Bad execution and IDEA??? You seriously typed "bad idea" and got to the publish your comment button before realizing what an asinine thing that is to send out into the ether? Do you feel you have such a solid grasp on the "idea(s)" going on in this image to throw the word BAD out there???

I really need you to qualify that statement!

12:01 AM  
Blogger Brad said...

Okay, Nolan, if the idea is so great why don't you explain it to us instead of looking down your nose in contempt at those who don't get it?

Smith has been posting that same picture around for how long? Months? A year? Longer? You'd at least think he'd change the clothes for something more appropriate for summer.

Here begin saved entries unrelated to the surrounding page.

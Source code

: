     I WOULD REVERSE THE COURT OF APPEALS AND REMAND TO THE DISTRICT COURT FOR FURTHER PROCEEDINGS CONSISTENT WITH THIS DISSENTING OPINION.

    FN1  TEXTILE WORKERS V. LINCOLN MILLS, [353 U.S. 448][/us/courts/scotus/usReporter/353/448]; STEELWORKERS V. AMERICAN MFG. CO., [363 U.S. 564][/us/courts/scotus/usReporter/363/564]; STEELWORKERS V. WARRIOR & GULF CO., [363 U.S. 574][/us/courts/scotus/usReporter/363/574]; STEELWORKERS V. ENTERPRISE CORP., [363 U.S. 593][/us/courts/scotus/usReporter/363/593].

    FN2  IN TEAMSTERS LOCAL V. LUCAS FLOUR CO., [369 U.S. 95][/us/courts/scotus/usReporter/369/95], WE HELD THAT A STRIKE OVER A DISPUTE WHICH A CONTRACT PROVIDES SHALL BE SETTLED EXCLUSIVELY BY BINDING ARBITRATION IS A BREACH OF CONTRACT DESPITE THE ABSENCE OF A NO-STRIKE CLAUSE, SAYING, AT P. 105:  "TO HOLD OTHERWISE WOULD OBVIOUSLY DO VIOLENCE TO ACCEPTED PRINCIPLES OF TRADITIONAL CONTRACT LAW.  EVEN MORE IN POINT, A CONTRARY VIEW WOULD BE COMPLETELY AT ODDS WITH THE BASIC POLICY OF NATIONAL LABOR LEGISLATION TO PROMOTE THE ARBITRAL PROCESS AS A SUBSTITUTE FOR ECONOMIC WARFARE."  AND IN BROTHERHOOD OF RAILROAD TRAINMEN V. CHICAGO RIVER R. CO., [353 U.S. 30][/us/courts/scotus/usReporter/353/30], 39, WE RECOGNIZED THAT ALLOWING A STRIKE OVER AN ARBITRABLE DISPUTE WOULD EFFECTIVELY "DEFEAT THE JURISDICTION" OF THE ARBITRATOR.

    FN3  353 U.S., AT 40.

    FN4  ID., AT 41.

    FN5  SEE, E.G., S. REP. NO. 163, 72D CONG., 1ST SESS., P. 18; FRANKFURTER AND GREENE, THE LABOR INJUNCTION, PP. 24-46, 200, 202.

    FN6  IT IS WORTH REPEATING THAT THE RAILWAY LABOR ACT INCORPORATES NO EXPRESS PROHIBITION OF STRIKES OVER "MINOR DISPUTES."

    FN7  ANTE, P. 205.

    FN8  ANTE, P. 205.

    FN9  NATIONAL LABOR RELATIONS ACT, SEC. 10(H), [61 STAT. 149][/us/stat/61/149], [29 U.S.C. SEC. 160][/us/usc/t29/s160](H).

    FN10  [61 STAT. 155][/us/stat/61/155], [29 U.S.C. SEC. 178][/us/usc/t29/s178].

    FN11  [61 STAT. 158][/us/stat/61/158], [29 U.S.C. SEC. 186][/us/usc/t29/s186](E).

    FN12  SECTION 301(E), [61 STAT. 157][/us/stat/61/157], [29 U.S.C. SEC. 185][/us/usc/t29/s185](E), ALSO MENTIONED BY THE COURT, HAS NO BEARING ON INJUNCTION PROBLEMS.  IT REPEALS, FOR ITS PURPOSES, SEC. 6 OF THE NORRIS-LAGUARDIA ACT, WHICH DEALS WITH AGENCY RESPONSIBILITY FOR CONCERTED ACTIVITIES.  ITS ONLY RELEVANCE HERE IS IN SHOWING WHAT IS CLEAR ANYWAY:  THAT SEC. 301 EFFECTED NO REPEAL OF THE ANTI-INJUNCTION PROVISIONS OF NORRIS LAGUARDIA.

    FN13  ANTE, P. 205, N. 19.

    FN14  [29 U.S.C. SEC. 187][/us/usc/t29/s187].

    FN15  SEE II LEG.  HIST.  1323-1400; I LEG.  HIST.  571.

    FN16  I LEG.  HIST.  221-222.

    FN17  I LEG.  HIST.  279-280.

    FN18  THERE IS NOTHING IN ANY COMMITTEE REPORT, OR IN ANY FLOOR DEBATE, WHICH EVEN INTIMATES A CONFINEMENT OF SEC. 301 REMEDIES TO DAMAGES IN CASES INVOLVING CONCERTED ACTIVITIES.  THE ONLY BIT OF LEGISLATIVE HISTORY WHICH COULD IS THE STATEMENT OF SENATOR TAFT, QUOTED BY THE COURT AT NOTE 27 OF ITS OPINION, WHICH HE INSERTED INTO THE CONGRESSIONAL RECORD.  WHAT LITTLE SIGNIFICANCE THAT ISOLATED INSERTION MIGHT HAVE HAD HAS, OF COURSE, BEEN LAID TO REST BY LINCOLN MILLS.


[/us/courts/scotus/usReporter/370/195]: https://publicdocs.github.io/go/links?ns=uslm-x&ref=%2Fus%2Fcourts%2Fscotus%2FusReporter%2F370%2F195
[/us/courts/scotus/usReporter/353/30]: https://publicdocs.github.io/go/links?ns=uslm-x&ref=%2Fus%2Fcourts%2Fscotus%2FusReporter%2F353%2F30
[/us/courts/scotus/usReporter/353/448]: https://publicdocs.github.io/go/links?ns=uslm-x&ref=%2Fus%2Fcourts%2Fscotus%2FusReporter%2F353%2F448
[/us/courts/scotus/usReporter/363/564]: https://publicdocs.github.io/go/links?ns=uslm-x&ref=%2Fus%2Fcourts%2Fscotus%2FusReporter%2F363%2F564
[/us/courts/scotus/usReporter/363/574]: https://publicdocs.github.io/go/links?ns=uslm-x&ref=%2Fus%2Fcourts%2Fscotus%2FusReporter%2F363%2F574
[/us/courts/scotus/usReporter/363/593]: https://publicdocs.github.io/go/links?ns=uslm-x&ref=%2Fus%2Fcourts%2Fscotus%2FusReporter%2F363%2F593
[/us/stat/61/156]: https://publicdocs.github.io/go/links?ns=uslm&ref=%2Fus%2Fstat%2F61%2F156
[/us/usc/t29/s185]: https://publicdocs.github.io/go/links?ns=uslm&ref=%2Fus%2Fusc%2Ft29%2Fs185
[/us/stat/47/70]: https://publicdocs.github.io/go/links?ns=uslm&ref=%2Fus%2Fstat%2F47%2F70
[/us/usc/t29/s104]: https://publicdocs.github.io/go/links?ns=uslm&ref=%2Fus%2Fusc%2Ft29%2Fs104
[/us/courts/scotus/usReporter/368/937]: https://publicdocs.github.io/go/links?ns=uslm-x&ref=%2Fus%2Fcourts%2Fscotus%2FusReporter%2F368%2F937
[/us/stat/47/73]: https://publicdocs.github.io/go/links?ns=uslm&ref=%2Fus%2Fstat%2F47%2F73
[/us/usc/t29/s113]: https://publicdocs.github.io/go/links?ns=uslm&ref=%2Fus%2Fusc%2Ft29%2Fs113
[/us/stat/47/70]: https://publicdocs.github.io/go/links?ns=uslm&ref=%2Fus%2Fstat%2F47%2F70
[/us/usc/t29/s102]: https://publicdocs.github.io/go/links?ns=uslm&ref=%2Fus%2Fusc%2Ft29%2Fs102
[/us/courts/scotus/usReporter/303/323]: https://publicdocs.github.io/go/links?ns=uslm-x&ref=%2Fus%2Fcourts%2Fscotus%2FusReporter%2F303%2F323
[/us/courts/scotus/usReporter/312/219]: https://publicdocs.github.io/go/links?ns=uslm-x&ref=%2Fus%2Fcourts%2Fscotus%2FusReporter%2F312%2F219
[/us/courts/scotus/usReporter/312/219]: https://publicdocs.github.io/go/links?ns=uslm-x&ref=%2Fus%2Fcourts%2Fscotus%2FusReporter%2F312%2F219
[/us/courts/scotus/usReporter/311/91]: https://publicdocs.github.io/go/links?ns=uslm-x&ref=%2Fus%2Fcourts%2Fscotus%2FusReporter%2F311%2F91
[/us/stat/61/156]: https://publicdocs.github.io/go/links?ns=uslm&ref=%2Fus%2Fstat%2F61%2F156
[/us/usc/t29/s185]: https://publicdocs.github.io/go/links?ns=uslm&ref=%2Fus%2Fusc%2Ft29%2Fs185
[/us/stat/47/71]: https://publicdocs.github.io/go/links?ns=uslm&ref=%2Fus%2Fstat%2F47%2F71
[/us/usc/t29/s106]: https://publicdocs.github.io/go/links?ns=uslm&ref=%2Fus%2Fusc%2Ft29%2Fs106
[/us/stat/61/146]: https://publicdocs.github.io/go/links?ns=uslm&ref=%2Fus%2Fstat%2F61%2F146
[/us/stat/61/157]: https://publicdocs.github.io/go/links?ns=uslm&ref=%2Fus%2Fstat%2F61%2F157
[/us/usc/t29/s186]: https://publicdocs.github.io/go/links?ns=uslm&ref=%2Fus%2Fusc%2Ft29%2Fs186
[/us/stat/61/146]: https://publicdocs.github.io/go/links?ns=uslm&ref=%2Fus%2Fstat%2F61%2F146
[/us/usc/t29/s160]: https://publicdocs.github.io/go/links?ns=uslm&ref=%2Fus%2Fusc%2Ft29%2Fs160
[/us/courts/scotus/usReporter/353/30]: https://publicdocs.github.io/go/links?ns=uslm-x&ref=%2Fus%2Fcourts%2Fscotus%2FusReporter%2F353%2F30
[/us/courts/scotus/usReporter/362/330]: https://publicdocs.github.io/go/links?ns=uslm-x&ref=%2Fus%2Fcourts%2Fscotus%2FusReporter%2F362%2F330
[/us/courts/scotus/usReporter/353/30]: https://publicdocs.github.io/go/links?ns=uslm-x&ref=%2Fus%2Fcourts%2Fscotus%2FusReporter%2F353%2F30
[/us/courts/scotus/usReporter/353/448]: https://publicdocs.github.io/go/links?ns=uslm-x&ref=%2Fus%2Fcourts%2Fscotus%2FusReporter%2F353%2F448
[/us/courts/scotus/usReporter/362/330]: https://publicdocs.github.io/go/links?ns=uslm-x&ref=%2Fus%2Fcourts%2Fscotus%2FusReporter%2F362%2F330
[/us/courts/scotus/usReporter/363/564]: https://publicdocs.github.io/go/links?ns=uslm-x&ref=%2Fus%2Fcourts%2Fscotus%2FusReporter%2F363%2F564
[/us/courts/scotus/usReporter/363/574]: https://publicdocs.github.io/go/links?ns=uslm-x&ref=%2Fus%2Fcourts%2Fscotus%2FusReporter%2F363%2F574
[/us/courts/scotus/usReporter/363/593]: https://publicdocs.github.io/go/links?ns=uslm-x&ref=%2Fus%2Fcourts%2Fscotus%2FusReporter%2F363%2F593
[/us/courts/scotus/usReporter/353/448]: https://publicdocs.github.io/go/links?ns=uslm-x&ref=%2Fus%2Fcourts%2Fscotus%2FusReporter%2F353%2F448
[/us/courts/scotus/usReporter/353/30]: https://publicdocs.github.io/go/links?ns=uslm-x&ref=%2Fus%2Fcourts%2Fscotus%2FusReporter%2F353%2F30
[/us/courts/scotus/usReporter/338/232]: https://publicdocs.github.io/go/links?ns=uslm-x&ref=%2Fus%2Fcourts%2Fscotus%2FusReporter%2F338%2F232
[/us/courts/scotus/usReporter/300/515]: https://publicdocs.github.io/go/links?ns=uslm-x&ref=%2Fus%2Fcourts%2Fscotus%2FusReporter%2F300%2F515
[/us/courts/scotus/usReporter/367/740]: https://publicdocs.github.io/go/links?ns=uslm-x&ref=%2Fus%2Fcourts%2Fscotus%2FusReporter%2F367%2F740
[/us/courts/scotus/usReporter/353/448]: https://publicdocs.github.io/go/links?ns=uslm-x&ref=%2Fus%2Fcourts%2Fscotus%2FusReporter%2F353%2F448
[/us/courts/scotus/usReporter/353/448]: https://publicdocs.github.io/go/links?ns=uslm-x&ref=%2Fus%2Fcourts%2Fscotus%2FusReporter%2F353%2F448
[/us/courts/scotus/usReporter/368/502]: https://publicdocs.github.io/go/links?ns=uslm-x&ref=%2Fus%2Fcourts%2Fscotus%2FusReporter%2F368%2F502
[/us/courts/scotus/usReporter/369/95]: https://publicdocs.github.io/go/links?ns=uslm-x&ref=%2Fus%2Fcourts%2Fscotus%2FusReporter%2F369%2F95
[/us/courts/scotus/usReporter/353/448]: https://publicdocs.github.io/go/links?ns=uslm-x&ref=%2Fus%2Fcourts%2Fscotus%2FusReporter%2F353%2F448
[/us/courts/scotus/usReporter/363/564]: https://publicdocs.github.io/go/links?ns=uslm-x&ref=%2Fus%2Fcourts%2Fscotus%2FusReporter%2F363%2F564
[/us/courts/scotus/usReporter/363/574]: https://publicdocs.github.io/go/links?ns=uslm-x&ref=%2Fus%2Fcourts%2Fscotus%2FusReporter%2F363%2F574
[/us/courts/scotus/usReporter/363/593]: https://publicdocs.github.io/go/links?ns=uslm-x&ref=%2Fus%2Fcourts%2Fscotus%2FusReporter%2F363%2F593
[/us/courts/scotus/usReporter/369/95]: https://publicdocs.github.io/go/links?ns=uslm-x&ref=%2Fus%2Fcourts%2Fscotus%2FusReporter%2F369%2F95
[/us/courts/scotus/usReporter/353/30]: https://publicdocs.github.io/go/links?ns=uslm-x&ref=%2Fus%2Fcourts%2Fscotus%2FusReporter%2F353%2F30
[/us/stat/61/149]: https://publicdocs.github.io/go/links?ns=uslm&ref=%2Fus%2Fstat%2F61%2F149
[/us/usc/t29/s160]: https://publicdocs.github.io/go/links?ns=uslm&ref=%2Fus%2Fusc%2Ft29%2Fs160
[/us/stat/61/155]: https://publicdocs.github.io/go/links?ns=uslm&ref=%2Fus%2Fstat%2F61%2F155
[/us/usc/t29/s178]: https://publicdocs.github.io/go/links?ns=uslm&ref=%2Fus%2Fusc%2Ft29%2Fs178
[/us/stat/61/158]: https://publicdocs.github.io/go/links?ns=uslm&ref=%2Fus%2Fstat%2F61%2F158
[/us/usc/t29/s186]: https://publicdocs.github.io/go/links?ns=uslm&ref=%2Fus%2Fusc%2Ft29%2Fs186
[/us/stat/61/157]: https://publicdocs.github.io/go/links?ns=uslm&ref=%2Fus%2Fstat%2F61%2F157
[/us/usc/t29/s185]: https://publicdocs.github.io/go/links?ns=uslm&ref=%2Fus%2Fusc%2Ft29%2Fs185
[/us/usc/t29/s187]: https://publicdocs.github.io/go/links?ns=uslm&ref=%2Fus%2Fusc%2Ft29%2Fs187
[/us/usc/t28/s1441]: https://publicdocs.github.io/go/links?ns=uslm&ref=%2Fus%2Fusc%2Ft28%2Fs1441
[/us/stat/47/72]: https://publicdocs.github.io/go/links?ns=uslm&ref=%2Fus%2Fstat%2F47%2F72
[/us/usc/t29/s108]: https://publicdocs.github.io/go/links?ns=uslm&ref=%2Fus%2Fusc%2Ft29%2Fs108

Anybody looking at this from outside the context of Mike's and your superior education can only come to one conclusion: it's stupid. It's not even a good photograph of a stupid idea, but then you probably think that just anybody can take a picture easily enough.

I'm really looking forward to your explanation of the hidden meaning of this thing. Take your time. I'm going to make popcorn right now.

10:19 AM  
Anonymous blogger said...

koons with clothes.

11:33 AM  
Anonymous leo king said...

koons with clothes

11:33 AM  
Anonymous jef said...

to red/green:

hirst once said that he could run outside his gallery and scoop up a hunk of dogshit on a popsicle stick, bring it back in and put it on a pedestal -- and it would be art, no questions asked.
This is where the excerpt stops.